American Psycho female filmmakers festival mary haron copy.png

American psycho

2000 / 102min


DIRECTOR: MARY HARRON

Q&A with screenwriter Guinevere Turner and  Jordan Crucchiola, Editor at Vulture

 

New York City in 1987, a handsome, young urban professional, Patrick Bateman (Christian Bale), lives a second life as a gruesome serial killer. This biting, wry comedy examines the transformation of a man into a monster. Writer-director Mary Harron and writer Guinevere Turner’s adaptation of the novel by Bret Easton Ellis transcends its source material to offer a sexy, stylized, and terrifying satire that tackles the toxicity and excesses of late capitalist misogyny. In addition to a career-defining performance from Bale, this "lean and mean horror comedy classic“ (Stephen Holden, NY Times) also features a stacked cast including Willem Dafoe, Reese Witherspoon, Samantha Mathis, Jared Leto, and Chloë Sevigny.

 

Mary Harron studied English literature at Oxford and worked as a journalist and documentary filmmaker before making her first feature film, I Shot Andy Warhol in 1996. She also wrote and directed the films, American Psycho, The Notorious Bettie Page (2005), and The Moth Diaries (2011). Her film Charlie Says, about three of Charles Manson's acolytes, just premiered at the 2018 Venice Film Festival.

 

Screenwriter Guinevere Turner transformed one of the most controversial books of all time into an intentional declaration of feminism.  She played the notorious Gabby Devoux in The L-Word in which she was also a writer on,  Diana in Cheryl Dunye's The Watermelon Woman.  She also  has cameos in both Chasing Amy and  Dogma and an amazing cameo in American Psycho!  She's a frequent collaborator with Mary Harron and a champion of LGBT cinema. 

 

Jordan Crucchiola is a Los Angeles-based editor with Vulture.
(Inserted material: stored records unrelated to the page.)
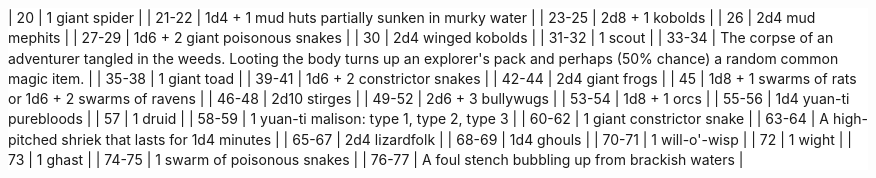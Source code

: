 | 20    | 1 giant spider                                                                                                                                      |
| 21-22 | 1d4 + 1 mud huts partially sunken in murky water                                                                                                    |
| 23-25 | 2d8 + 1 kobolds                                                                                                                                     |
| 26    | 2d4 mud mephits                                                                                                                                     |
| 27-29 | 1d6 + 2 giant poisonous snakes                                                                                                                      |
| 30    | 2d4 winged kobolds                                                                                                                                  |
| 31-32 | 1 scout                                                                                                                                             |
| 33-34 | The corpse of an adventurer tangled in the weeds. Looting the body turns up an explorer's pack and perhaps (50% chance) a random common magic item. |
| 35-38 | 1 giant toad                                                                                                                                        |
| 39-41 | 1d6 + 2 constrictor snakes                                                                                                                          |
| 42-44 | 2d4 giant frogs                                                                                                                                     |
| 45    | 1d8 + 1 swarms of rats or 1d6 + 2 swarms of ravens                                                                                                  |
| 46-48 | 2d10 stirges                                                                                                                                        |
| 49-52 | 2d6 + 3 bullywugs                                                                                                                                   |
| 53-54 | 1d8 + 1 orcs                                                                                                                                        |
| 55-56 | 1d4 yuan-ti purebloods                                                                                                                              |
| 57    | 1 druid                                                                                                                                             |
| 58-59 | 1 yuan-ti malison: type 1, type 2, type 3                                                                                                           |
| 60-62 | 1 giant constrictor snake                                                                                                                           |
| 63-64 | A high-pitched shriek that lasts for 1d4 minutes                                                                                                    |
| 65-67 | 2d4 lizardfolk                                                                                                                                      |
| 68-69 | 1d4 ghouls                                                                                                                                          |
| 70-71 | 1 will-o'-wisp                                                                                                                                      |
| 72    | 1 wight                                                                                                                                             |
| 73    | 1 ghast                                                                                                                                             |
| 74-75 | 1 swarm of poisonous snakes                                                                                                                         |
| 76-77 | A foul stench bubbling up from brackish waters                                                                                                      |
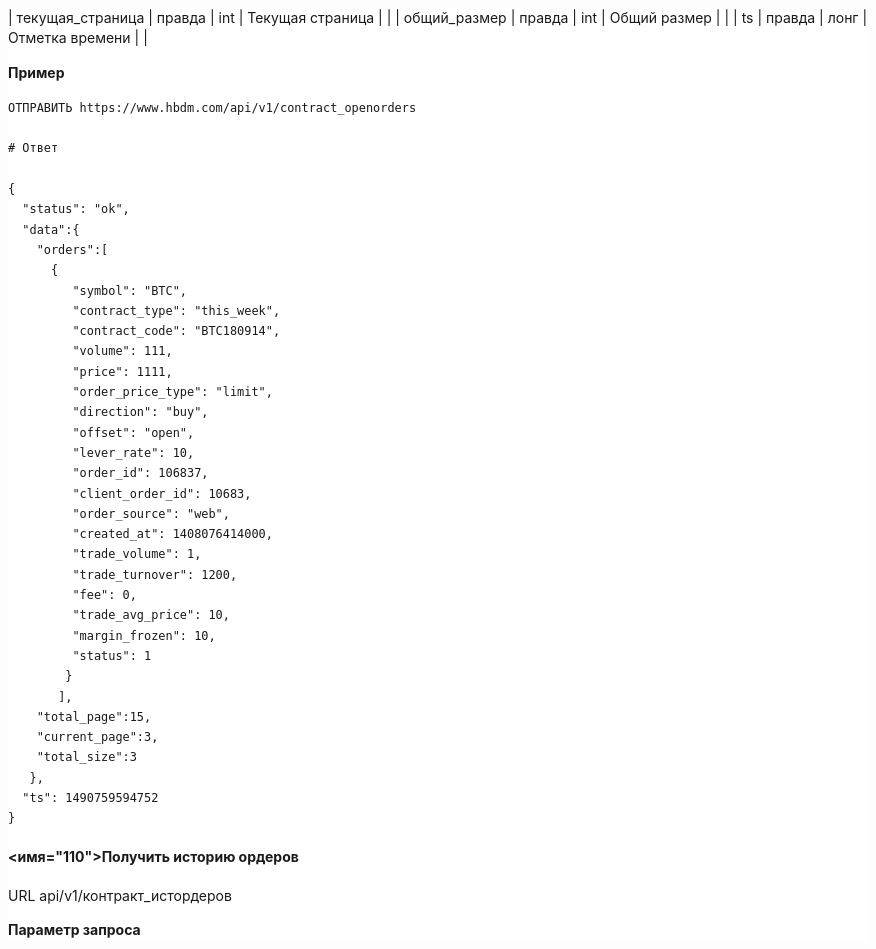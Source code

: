 | текущая_страница                   | правда          | int      | Текущая страница                                                 |                                   |
| общий_размер                     | правда          | int      | Общий размер                                                   |                                   |
| ts                             | правда          | лонг     | Отметка времени                                                    |                                   |


**Пример**

```
ОТПРАВИТЬ https://www.hbdm.com/api/v1/contract_openorders

# Ответ

{
  "status": "ok",
  "data":{
    "orders":[
      {
         "symbol": "BTC",
         "contract_type": "this_week",
         "contract_code": "BTC180914",
         "volume": 111,
         "price": 1111,
         "order_price_type": "limit",
         "direction": "buy",
         "offset": "open",
         "lever_rate": 10,
         "order_id": 106837,
         "client_order_id": 10683,
         "order_source": "web",
         "created_at": 1408076414000,
         "trade_volume": 1,
         "trade_turnover": 1200,
         "fee": 0,
         "trade_avg_price": 10,
         "margin_frozen": 10,
         "status": 1
        }
       ],
    "total_page":15,
    "current_page":3,
    "total_size":3
   },
  "ts": 1490759594752
}
```
#### <имя="110">Получить историю ордеров</a>


URL api/v1/контракт_истордеров


**Параметр запроса**
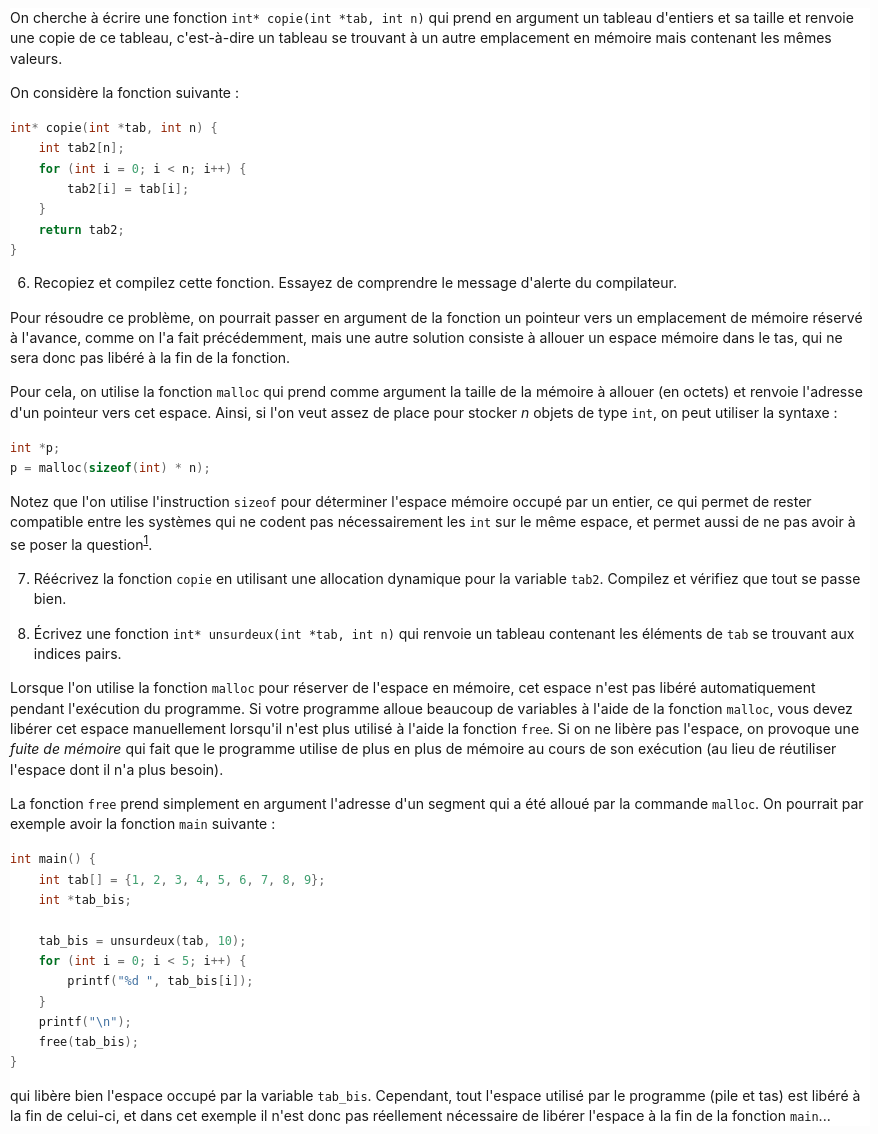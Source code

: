 On cherche à écrire une fonction `int* copie(int *tab, int n)` qui prend en argument un tableau d'entiers et sa taille et renvoie une copie de ce tableau, c'est-à-dire un tableau se trouvant à un autre emplacement en mémoire mais contenant les mêmes valeurs.
    
On considère la fonction suivante :
```c
int* copie(int *tab, int n) {
    int tab2[n];
    for (int i = 0; i < n; i++) {
        tab2[i] = tab[i];
    }
    return tab2;
}
```
6. Recopiez et compilez cette fonction. Essayez de comprendre le message d'alerte du compilateur.

Pour résoudre ce problème, on pourrait passer en argument de la fonction un pointeur vers un emplacement de mémoire réservé à l'avance, comme on l'a fait précédemment, mais une autre solution consiste à allouer un espace mémoire dans le tas, qui ne sera donc pas libéré à la fin de la fonction.
    
Pour cela, on utilise la fonction `malloc` qui prend comme argument la taille de la mémoire à allouer (en octets) et renvoie l'adresse d'un pointeur vers cet espace. Ainsi, si l'on veut assez de place pour stocker *n* objets de type `int`, on peut utiliser la syntaxe :
```c
int *p;
p = malloc(sizeof(int) * n);
```
Notez que l'on utilise l'instruction `sizeof` pour déterminer l'espace mémoire occupé par un entier, ce qui permet de rester compatible entre les systèmes qui ne codent pas nécessairement les `int` sur le même espace, et permet aussi de ne pas avoir à se poser la question<sup id="fnb_1">[1](#fn_1)</sup>.
    
7. Réécrivez la fonction `copie` en utilisant une allocation dynamique pour la variable `tab2`. Compilez et vérifiez que tout se passe bien.

8. Écrivez une fonction `int* unsurdeux(int *tab, int n)` qui renvoie un tableau contenant les éléments de `tab` se trouvant aux indices pairs.

Lorsque l'on utilise la fonction `malloc` pour réserver de l'espace en mémoire, cet espace n'est pas libéré automatiquement pendant l'exécution du programme. Si votre programme alloue beaucoup de variables à l'aide de la fonction `malloc`, vous devez libérer cet espace manuellement lorsqu'il n'est plus utilisé à l'aide la fonction `free`. Si on ne libère pas l'espace, on provoque une *fuite de mémoire* qui fait que le programme utilise de plus en plus de mémoire au cours de son exécution (au lieu de réutiliser l'espace dont il n'a plus besoin).

La fonction `free` prend simplement en argument l'adresse d'un segment qui a été alloué par la commande `malloc`. On pourrait par exemple avoir la fonction `main` suivante :
```c
int main() {
    int tab[] = {1, 2, 3, 4, 5, 6, 7, 8, 9};
    int *tab_bis;
    
    tab_bis = unsurdeux(tab, 10);
    for (int i = 0; i < 5; i++) {
        printf("%d ", tab_bis[i]);
    }
    printf("\n");
    free(tab_bis);
}
```
qui libère bien l'espace occupé par la variable `tab_bis`. Cependant, tout l'espace utilisé par le programme (pile et tas) est libéré à la fin de celui-ci, et dans cet exemple il n'est donc pas réellement nécessaire de libérer l'espace à la fin de la fonction `main`...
As the publication's staff specialist in horror and dark genre cinema, she works to uplift the work of filmmakers and performers who don't regularly catch the attention of mainstream news outlets, and has a particularly strong interest in the roles gender and sexuality play in suspense films. (All the better if those movies can include extremely complicated female friendships and instances of robots playing people playing robots.) Jordan has been a culture journalist for more than ten years, having previously worked at Wired at Rolling Stone, and has yet to experience any decline in her enthusiasm for talking to people about the art they make and the art they love. 

 
 

SHOWTIME

Saturday, October 13th, 2018

9:35pm

 

Please arrive at least 10 minutes early as screenings & panels will start on time.